The following questions appeared recently
(July 2004) on the PlantMaint list service in response to the "Elusive P-F Curve" article that was
published at Reliabilityweb.com. http://www.reliabilityweb.com/art04/p-f_curve.htm
Question 1. Referring to your graph on the right, does EXAKT ignore “high points” that occur at a lower age and therefore do not cross over the green-to-red threshold? For example let’s say you have a sudden high vibration reading but it is still in the green region. Isn’t it dangerously negligent to ignore such a signal? |
|
Although EXAKT does not recommend a renewal for a
“high point” that is still in the green region, the
“abnormal” vibration reading may indeed be caused by problems (either not
directly related to the risk of failure or to the failure mode being addressed
by the model). For example, the item being monitored may be a complex item, one
that is subject to more than one failure mode. If that is the case, the
reliability engineer, may elect to build, and arm the EXAKT agent with, a second
decision model. The agent will sequentially apply the second model, one that
targets a (different) failure mode (whose risk of failure may be more
dominantly reflected by vibration[1]).
Alternatively, the reliability engineer may
manually add warning limits to the model to suggest, for example, a more
intrusive inspection of the unit, or a calibration check on the instrumentation
used in collecting the vibration data.

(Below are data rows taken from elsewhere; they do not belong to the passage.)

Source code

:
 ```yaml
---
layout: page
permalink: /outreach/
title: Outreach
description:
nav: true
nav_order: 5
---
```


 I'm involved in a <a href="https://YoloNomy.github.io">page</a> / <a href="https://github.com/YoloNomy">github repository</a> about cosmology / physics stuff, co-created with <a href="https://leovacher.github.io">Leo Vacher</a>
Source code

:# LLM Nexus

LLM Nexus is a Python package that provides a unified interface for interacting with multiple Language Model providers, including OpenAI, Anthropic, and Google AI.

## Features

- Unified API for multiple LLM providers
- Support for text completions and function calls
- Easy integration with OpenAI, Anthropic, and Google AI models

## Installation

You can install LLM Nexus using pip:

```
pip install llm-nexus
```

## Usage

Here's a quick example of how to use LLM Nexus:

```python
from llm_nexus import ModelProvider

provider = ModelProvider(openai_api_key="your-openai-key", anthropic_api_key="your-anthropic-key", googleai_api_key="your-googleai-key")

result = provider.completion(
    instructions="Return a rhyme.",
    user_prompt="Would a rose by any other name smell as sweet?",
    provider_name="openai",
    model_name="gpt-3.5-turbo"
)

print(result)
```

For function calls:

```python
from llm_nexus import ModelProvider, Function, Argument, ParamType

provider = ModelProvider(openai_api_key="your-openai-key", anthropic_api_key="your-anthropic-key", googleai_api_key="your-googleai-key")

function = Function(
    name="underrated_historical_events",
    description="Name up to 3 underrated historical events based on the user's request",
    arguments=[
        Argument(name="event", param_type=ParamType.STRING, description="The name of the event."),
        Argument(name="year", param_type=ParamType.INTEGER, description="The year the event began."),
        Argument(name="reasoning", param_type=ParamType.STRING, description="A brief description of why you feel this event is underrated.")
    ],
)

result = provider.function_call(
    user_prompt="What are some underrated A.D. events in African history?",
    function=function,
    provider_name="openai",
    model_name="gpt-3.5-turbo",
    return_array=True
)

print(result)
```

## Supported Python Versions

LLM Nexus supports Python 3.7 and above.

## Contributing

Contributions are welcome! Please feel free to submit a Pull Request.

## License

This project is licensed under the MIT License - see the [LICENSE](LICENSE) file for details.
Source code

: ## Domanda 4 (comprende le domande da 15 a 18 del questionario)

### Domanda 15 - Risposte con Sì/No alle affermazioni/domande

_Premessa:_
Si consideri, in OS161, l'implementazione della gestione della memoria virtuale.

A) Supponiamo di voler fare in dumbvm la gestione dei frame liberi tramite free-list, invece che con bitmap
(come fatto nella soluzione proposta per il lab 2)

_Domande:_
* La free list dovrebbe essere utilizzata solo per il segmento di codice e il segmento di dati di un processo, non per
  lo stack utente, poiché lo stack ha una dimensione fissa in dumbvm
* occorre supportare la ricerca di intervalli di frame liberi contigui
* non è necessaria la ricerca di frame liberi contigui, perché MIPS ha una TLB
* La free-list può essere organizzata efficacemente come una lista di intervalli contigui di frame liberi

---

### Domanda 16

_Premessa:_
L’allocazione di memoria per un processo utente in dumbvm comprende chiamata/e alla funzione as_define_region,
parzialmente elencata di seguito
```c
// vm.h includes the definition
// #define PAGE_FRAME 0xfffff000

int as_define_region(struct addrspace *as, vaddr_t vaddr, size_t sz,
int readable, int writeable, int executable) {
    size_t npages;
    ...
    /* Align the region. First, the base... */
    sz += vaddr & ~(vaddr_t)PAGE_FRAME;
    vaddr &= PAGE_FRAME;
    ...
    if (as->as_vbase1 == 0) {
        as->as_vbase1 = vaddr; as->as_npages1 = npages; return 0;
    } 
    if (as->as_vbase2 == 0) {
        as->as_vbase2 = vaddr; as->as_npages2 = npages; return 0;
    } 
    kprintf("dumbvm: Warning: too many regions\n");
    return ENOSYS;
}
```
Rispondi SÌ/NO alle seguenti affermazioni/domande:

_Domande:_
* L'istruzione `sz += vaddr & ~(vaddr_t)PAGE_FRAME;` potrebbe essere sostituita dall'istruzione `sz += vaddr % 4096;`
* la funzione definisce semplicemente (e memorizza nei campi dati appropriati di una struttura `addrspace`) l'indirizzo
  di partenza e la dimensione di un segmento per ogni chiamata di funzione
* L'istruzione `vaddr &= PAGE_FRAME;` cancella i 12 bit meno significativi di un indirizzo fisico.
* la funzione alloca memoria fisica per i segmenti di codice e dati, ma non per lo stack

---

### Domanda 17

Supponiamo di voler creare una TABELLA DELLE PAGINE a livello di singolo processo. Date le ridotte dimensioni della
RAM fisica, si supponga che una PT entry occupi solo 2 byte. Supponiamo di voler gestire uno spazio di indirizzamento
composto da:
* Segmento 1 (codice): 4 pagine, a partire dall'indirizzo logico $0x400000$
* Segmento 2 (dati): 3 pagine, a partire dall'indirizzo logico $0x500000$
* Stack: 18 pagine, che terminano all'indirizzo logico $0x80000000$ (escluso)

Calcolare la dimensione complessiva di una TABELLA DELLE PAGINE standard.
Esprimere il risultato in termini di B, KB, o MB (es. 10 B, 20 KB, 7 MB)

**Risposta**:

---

In EXAKT, this feature sets up
descriptive warning limits that will be superimposed upon the optimal decision
graph. The warning limits act as additional guidance for maintenance personnel
to act[2].
A final point to note is that, the CBM Lab
designed EXAKT to extend current methods in on-condition maintenance.
Thus, if human interpretation of monitored data reveals a new failure mode, not
addressed by the current EXAKT model, the human expert may elect to update or
add this ‘new’ experience to the intelligent decision agent’s ‘knowledge base’.[3]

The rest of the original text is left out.